I didn’t know what ‘Chicano’ meant before taking this course. Honestly. On the first day of class I sat down having really no idea what kind of literature we were going to read. In actual fact, I had to look up where the Río Grande was on a map! (she admits reluctantly)

Fortunately, much of the literature we read in class I was able to relate to, despite my initial ignorance of who these authors were and where they came from. I can not relate to their stories of immigration and I couldn’t grasp their feelings of identity loss, seeing as in my life I’m still trying to locate my identity in the first place; but I could experience their sense of humanity. Many of these authors wrote their stories (fiction or not) with such vividness, and oftentimes such poetic verse, that I was drawn towards them. It wasn’t a chore to read their tales of coming and going, loss and gain, crippling pains and small victories.

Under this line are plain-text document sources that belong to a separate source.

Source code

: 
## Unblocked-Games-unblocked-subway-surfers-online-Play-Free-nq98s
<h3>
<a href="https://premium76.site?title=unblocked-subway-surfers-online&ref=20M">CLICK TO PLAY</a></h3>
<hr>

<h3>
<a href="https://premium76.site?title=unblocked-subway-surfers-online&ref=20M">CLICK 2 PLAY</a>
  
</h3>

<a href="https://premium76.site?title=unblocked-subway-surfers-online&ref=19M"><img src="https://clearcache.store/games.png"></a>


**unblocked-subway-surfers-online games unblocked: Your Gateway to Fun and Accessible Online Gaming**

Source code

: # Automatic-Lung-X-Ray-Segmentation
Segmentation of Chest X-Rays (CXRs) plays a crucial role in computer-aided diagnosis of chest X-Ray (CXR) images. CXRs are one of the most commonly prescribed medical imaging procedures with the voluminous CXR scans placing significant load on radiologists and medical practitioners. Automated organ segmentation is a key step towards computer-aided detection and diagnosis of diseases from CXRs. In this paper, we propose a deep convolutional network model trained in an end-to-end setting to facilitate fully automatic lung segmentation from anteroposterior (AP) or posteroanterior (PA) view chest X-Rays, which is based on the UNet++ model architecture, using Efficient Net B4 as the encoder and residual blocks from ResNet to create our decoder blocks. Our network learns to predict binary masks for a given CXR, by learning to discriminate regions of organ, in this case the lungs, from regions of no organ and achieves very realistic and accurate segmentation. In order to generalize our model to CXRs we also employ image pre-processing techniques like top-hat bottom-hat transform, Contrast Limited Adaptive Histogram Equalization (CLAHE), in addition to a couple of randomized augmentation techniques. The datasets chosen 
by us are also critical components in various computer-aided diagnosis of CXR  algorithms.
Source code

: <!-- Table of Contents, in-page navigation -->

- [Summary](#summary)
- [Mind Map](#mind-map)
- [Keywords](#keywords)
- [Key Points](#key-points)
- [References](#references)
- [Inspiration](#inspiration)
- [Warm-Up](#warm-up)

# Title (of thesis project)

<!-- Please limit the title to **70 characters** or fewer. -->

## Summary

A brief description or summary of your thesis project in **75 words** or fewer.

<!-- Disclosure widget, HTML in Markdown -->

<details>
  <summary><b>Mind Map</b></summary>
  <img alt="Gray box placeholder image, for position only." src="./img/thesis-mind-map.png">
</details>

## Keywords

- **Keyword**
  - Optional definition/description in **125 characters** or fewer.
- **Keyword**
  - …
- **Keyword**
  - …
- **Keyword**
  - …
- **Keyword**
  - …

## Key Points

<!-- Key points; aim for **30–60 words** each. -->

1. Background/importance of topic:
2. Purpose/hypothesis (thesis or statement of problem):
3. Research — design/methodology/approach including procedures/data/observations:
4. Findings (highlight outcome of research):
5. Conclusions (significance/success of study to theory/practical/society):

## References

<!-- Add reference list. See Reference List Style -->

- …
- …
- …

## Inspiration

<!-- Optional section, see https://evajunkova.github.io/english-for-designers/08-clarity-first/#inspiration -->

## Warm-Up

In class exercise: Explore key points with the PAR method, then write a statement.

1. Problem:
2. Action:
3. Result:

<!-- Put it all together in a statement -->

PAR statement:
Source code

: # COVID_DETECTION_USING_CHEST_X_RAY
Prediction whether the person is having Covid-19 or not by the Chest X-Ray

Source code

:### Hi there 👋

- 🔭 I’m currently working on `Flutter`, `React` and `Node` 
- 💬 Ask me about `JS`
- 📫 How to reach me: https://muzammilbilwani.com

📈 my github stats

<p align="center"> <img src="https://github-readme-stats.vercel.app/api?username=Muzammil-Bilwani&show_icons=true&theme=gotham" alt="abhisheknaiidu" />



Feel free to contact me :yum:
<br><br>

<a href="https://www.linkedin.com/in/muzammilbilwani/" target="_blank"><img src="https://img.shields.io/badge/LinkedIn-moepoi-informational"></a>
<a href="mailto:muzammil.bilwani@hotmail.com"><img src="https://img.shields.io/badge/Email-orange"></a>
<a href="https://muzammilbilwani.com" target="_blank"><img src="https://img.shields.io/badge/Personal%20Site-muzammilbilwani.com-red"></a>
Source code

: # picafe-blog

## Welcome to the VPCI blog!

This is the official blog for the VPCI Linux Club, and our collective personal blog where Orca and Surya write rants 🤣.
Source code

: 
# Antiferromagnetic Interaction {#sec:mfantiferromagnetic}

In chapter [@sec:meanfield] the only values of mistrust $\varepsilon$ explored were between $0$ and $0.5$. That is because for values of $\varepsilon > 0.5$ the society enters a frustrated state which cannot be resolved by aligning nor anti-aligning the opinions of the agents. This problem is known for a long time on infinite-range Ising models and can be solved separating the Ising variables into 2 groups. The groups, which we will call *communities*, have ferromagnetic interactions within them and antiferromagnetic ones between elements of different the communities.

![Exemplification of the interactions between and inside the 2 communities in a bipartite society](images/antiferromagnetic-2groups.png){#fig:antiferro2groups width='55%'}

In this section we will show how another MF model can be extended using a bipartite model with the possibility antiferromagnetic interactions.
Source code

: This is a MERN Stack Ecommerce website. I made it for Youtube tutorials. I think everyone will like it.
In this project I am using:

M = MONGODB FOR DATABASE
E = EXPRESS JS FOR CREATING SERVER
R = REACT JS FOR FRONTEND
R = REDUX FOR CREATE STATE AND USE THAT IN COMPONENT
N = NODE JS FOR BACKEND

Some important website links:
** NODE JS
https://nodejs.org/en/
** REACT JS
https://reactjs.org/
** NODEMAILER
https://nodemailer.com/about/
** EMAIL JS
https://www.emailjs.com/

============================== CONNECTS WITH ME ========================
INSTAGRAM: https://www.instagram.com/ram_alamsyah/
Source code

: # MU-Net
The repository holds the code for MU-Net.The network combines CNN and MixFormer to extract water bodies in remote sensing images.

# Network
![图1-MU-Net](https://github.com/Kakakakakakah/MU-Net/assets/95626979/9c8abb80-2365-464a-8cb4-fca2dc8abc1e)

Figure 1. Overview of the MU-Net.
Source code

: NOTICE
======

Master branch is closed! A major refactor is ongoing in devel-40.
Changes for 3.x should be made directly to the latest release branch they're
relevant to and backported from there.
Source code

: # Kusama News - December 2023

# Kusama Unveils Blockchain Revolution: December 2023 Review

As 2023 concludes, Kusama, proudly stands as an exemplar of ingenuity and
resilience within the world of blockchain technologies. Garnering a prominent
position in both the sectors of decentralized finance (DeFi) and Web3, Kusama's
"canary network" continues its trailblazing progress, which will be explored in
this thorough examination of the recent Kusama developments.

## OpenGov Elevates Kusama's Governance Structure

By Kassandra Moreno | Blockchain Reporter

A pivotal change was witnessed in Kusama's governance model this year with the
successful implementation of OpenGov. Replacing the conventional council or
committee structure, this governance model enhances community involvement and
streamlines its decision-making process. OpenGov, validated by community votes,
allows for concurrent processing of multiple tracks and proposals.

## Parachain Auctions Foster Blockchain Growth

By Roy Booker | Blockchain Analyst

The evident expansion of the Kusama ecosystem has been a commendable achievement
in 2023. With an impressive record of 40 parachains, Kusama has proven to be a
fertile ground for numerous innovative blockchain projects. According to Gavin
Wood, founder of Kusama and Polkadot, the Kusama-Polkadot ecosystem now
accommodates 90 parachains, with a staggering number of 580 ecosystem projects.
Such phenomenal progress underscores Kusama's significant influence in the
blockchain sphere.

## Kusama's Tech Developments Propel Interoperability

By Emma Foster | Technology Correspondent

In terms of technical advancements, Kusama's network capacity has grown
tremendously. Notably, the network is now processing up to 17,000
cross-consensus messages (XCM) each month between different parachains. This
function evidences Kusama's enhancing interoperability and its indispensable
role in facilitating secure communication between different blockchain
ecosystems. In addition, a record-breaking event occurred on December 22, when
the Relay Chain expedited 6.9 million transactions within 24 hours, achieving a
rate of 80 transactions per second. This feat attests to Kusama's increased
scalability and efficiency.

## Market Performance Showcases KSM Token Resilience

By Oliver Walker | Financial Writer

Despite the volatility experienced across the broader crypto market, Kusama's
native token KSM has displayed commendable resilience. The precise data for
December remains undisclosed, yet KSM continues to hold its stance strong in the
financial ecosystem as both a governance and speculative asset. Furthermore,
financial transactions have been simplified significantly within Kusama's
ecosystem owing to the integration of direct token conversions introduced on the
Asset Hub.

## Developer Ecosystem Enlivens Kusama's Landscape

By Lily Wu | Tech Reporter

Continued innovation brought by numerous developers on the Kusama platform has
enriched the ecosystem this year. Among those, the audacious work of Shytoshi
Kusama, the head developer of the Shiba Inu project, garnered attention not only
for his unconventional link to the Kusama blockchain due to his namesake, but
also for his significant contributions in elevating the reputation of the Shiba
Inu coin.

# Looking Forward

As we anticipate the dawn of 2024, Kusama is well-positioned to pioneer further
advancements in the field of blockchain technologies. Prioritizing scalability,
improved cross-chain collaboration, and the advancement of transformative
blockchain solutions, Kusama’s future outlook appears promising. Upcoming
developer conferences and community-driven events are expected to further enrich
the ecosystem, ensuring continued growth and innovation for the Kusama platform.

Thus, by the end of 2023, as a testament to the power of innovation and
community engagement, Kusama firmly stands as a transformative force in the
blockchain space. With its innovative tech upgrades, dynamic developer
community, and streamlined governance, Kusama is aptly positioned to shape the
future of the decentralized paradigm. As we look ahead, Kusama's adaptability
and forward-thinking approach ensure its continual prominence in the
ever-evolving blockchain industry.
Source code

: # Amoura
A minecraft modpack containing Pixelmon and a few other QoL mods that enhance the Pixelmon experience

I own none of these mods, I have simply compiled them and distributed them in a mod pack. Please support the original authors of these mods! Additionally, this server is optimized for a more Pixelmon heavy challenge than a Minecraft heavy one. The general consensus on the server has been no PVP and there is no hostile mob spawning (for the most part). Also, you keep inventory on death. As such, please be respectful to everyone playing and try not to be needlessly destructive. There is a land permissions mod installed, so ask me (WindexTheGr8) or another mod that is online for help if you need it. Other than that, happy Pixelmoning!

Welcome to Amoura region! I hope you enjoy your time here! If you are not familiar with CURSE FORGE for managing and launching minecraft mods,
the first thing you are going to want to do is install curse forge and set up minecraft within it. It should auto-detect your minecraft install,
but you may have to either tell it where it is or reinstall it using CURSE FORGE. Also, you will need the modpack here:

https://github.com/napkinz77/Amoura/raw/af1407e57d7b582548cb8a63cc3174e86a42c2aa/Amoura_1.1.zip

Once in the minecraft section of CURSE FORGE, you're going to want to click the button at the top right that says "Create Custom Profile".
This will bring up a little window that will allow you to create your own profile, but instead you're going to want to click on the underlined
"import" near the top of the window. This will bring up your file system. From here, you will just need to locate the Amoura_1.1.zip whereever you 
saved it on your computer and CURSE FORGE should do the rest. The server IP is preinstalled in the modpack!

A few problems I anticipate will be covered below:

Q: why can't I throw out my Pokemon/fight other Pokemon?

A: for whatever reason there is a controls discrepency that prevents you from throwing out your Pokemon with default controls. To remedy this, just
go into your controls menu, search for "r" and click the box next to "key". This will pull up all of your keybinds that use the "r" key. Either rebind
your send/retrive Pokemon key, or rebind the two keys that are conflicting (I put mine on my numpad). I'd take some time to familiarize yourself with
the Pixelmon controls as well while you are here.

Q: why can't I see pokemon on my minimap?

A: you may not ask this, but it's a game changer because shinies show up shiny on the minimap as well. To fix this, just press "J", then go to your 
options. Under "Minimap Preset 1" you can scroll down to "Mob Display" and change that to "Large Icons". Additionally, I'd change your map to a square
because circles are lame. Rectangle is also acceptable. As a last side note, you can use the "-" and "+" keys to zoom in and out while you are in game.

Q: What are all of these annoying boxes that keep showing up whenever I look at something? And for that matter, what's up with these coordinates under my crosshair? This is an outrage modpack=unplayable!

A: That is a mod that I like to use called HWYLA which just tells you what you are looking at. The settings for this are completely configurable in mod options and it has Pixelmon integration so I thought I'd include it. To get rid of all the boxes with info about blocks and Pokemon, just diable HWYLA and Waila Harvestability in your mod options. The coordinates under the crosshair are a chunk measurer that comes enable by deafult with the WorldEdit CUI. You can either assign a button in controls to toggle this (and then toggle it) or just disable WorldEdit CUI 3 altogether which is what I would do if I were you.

I’m not going to say which works I liked or didn’t like. I’m not even going to mention them specifically. I think that they have each left a mark on me, with many of the characters leaving their footprints on my mind. And those footprints are important, especially when living in a city such as Vancouver where caucasian is seen as a minority now in our ‘cultural mosaic’. Many people that live here are immigrants or the children of immigrants. It would be like having the first day of school everyday…not to mention in another language. I have never been racist or against immigration; although I now feel more enriched on the subject. I don’t feel like I can understand their situation completely or truly empathize with them; however, I do ask different questions in my mind now when I look at people of another nationality: Where were you born? Why did you move? How are you treated? Does this country feel like home to you?

And sometimes: Which character are you?